Омнир неожиданно засмотрелся в сторону, а мне вдруг стало не по себе от мысли, что и я могу превратиться в вечно голодное чудовище, способное при луне сбрасывать человеческую личину и рыскать по округе в обличье волка или мохнатой медведицы. А потом спонтанно возвращаться к прежнему лику до тех пор, пока зверь внутри меня окончательно не пожрет остатки человека. Тем более что с луной у меня с самого детства большие проблемы.

— Думаешь… — мой голос непроизвольно дрогнул. — Но ведь ты сам сказал, что уже три недели прошло! А им для перерождения требуется всего две. Или меньше. Я знаю, люди сказывали. Я ведь уже должна была… разве нет? Омнир?

Боже! Мне только этого не хватало до полного счастья!!

— Нет, дитя, — наконец, прервал тягостное молчание старик. — Я не нашел на тебе следов укуса, но… некоторые твои раны мне совсем не нравятся.

— Бедро? — сразу догадалась я, а когда он угрюмо промолчал, с облегчением откинулась на подушку. — Нет, Омнир, ТА рана точно не от оборотня. Можешь мне поверить. Я заполучила ее незадолго до того, как упала в реку, и нанес ее кое-кто пострашнее вашего волкодлака.

— Это-то мне и не нравится, — неслышно оборонил лекарь, после чего заметно помрачнел и подозрительно быстро ушел.

Выздоравливала я довольно долго. Нет, со слов старого отшельника, это происходило неестественно быстро, но для меня, привыкшей уже с третьего дня после любой неприятности бодро скакать по ночным крышам, две недели показались неимоверно длительным сроком.

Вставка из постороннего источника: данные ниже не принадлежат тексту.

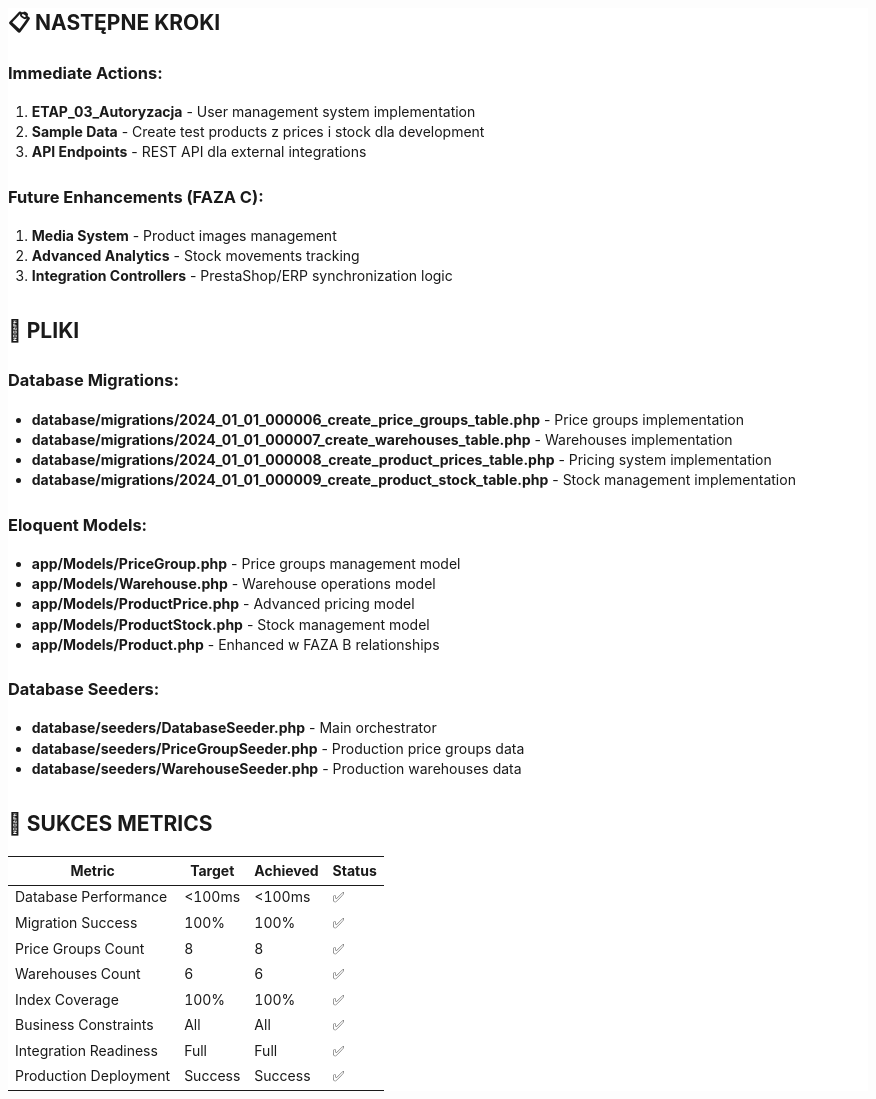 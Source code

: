 ## 📋 NASTĘPNE KROKI

### Immediate Actions:
1. **ETAP_03_Autoryzacja** - User management system implementation
2. **Sample Data** - Create test products z prices i stock dla development
3. **API Endpoints** - REST API dla external integrations

### Future Enhancements (FAZA C):
1. **Media System** - Product images management
2. **Advanced Analytics** - Stock movements tracking
3. **Integration Controllers** - PrestaShop/ERP synchronization logic

## 📁 PLIKI

### Database Migrations:
- **database/migrations/2024_01_01_000006_create_price_groups_table.php** - Price groups implementation
- **database/migrations/2024_01_01_000007_create_warehouses_table.php** - Warehouses implementation  
- **database/migrations/2024_01_01_000008_create_product_prices_table.php** - Pricing system implementation
- **database/migrations/2024_01_01_000009_create_product_stock_table.php** - Stock management implementation

### Eloquent Models:
- **app/Models/PriceGroup.php** - Price groups management model
- **app/Models/Warehouse.php** - Warehouse operations model
- **app/Models/ProductPrice.php** - Advanced pricing model
- **app/Models/ProductStock.php** - Stock management model  
- **app/Models/Product.php** - Enhanced w FAZA B relationships

### Database Seeders:
- **database/seeders/DatabaseSeeder.php** - Main orchestrator
- **database/seeders/PriceGroupSeeder.php** - Production price groups data
- **database/seeders/WarehouseSeeder.php** - Production warehouses data

## 🎯 SUKCES METRICS

| Metric | Target | Achieved | Status |
|--------|--------|----------|---------|
| Database Performance | <100ms | <100ms | ✅ |
| Migration Success | 100% | 100% | ✅ |
| Price Groups Count | 8 | 8 | ✅ |
| Warehouses Count | 6 | 6 | ✅ |
| Index Coverage | 100% | 100% | ✅ |
| Business Constraints | All | All | ✅ |
| Integration Readiness | Full | Full | ✅ |
| Production Deployment | Success | Success | ✅ |
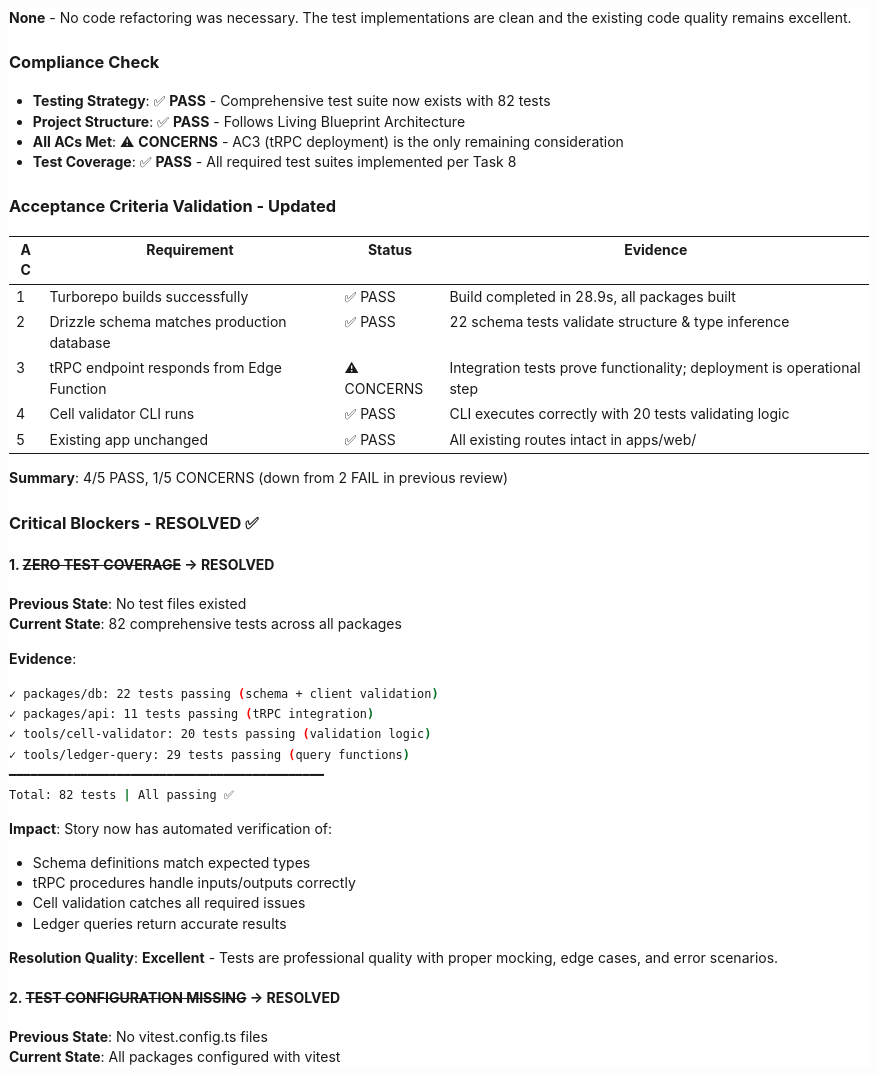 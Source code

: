 **None** - No code refactoring was necessary. The test implementations are clean and the existing code quality remains excellent.

### Compliance Check

- **Testing Strategy**: ✅ **PASS** - Comprehensive test suite now exists with 82 tests
- **Project Structure**: ✅ **PASS** - Follows Living Blueprint Architecture
- **All ACs Met**: ⚠️ **CONCERNS** - AC3 (tRPC deployment) is the only remaining consideration
- **Test Coverage**: ✅ **PASS** - All required test suites implemented per Task 8

### Acceptance Criteria Validation - Updated

| AC | Requirement | Status | Evidence |
|----|-------------|--------|----------|
| 1 | Turborepo builds successfully | ✅ PASS | Build completed in 28.9s, all packages built |
| 2 | Drizzle schema matches production database | ✅ PASS | 22 schema tests validate structure & type inference |
| 3 | tRPC endpoint responds from Edge Function | ⚠️ CONCERNS | Integration tests prove functionality; deployment is operational step |
| 4 | Cell validator CLI runs | ✅ PASS | CLI executes correctly with 20 tests validating logic |
| 5 | Existing app unchanged | ✅ PASS | All existing routes intact in apps/web/ |

**Summary**: 4/5 PASS, 1/5 CONCERNS (down from 2 FAIL in previous review)

### Critical Blockers - RESOLVED ✅

#### 1. ~~ZERO TEST COVERAGE~~ → **RESOLVED**

**Previous State**: No test files existed  
**Current State**: 82 comprehensive tests across all packages

**Evidence**:
```bash
✓ packages/db: 22 tests passing (schema + client validation)
✓ packages/api: 11 tests passing (tRPC integration)
✓ tools/cell-validator: 20 tests passing (validation logic)
✓ tools/ledger-query: 29 tests passing (query functions)
━━━━━━━━━━━━━━━━━━━━━━━━━━━━━━━━━━━━━━━━━━━━
Total: 82 tests | All passing ✅
```

**Impact**: Story now has automated verification of:
- Schema definitions match expected types
- tRPC procedures handle inputs/outputs correctly
- Cell validation catches all required issues
- Ledger queries return accurate results

**Resolution Quality**: **Excellent** - Tests are professional quality with proper mocking, edge cases, and error scenarios.

#### 2. ~~TEST CONFIGURATION MISSING~~ → **RESOLVED**

**Previous State**: No vitest.config.ts files  
**Current State**: All packages configured with vitest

Омнир обустроил себе скромное жилище довольно удачно — не слишком близко к столице, до которой по Западному тракту было почти три дня пути (далеко меня занесла Березинка, однако!), но и достаточно тесно относилось к ближайшему селу, из которого к нему нередко наведывались болящие и страждущие. А иногда и состоятельные лариссцы не гнушались натрудить ножки утомительным для их изнеженных тел походом к известному в этих краях отшельнику.

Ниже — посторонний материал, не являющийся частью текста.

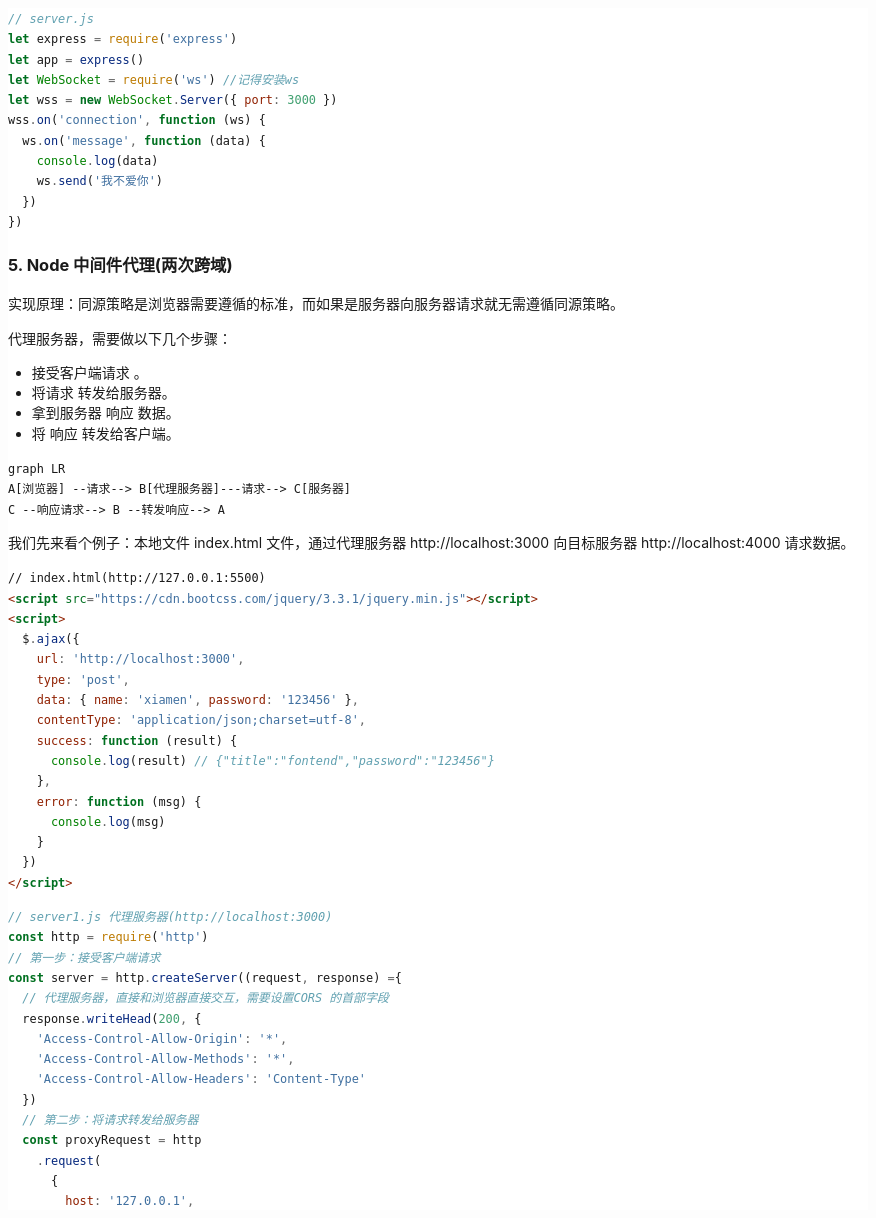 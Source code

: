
 ```javascript
// server.js
let express = require('express')
let app = express()
let WebSocket = require('ws') //记得安装ws
let wss = new WebSocket.Server({ port: 3000 })
wss.on('connection', function (ws) {
  ws.on('message', function (data) {
    console.log(data)
    ws.send('我不爱你')
  })
})
```

### 5. Node 中间件代理(两次跨域)

实现原理：同源策略是浏览器需要遵循的标准，而如果是服务器向服务器请求就无需遵循同源策略。

代理服务器，需要做以下几个步骤：

- 接受客户端请求 。
- 将请求 转发给服务器。
- 拿到服务器 响应 数据。
- 将 响应 转发给客户端。

```mermaid
graph LR
A[浏览器] --请求--> B[代理服务器]---请求--> C[服务器]
C --响应请求--> B --转发响应--> A
```

我们先来看个例子：本地文件 index.html 文件，通过代理服务器 http://localhost:3000 向目标服务器 http://localhost:4000 请求数据。

```html
// index.html(http://127.0.0.1:5500)
<script src="https://cdn.bootcss.com/jquery/3.3.1/jquery.min.js"></script>
<script>
  $.ajax({
    url: 'http://localhost:3000',
    type: 'post',
    data: { name: 'xiamen', password: '123456' },
    contentType: 'application/json;charset=utf-8',
    success: function (result) {
      console.log(result) // {"title":"fontend","password":"123456"}
    },
    error: function (msg) {
      console.log(msg)
    }
  })
</script>
```

```javascript
// server1.js 代理服务器(http://localhost:3000)
const http = require('http')
// 第一步：接受客户端请求
const server = http.createServer((request, response) ={
  // 代理服务器，直接和浏览器直接交互，需要设置CORS 的首部字段
  response.writeHead(200, {
    'Access-Control-Allow-Origin': '*',
    'Access-Control-Allow-Methods': '*',
    'Access-Control-Allow-Headers': 'Content-Type'
  })
  // 第二步：将请求转发给服务器
  const proxyRequest = http
    .request(
      {
        host: '127.0.0.1',
```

Жил он более чем скромно: маленький шалаш на случай дождя, пяток кур-несушек, вольготно чувствовавших себя на свободе, старый потертый плащ, что так долго служил мне защитой, несколько вязанок дров, многочисленные пучки целебных трав под зелеными кронами сосен и разлапистых елей, одинокий навес для редких гостей и охапка лапника в качестве места для ночлега. И все это — на уютной зеленой поляне, в далекой глуши от торговых путей. Диких зверей он ничуть не боялся — говорил, его не трогают даже медведи. Питался тем, что Двуединый пошлет — яйцами, медом, травками и тем, что приносили благодарные клиенты. Ни в чем не привередничал, знал себе цену. Был удивительно скромен, невероятно чистоплотен и аккуратен просто до невозможности. Никогда не спорил и не повышал голос, даже если сильно раздражался (что, впрочем, случалось крайне редко), умел держать себя в руках. Никого из обращавшихся за помощью не гнал и никому не отказывал. А то, что к нему неизменно тянулись, говорило лишь о том, что травник он действительно знатный.

Он не спросил меня больше ни о чем, за что я была безмерно благодарна. Не выуживал ценные сведения о моем прошлом, не вызнавал подробности и не пытался узнать о жемчужине на моей шее, хотя я по глазам видела, как сильно она занимает его мысли. Зато сам оказался на редкость талантливым рассказчиком и долгими вечерами, у костра, на котором доходила на вертеле тушка очередного, пойманного в силки зайца, частенько радовал меня забавными байками, поучительными историями и старыми легендами.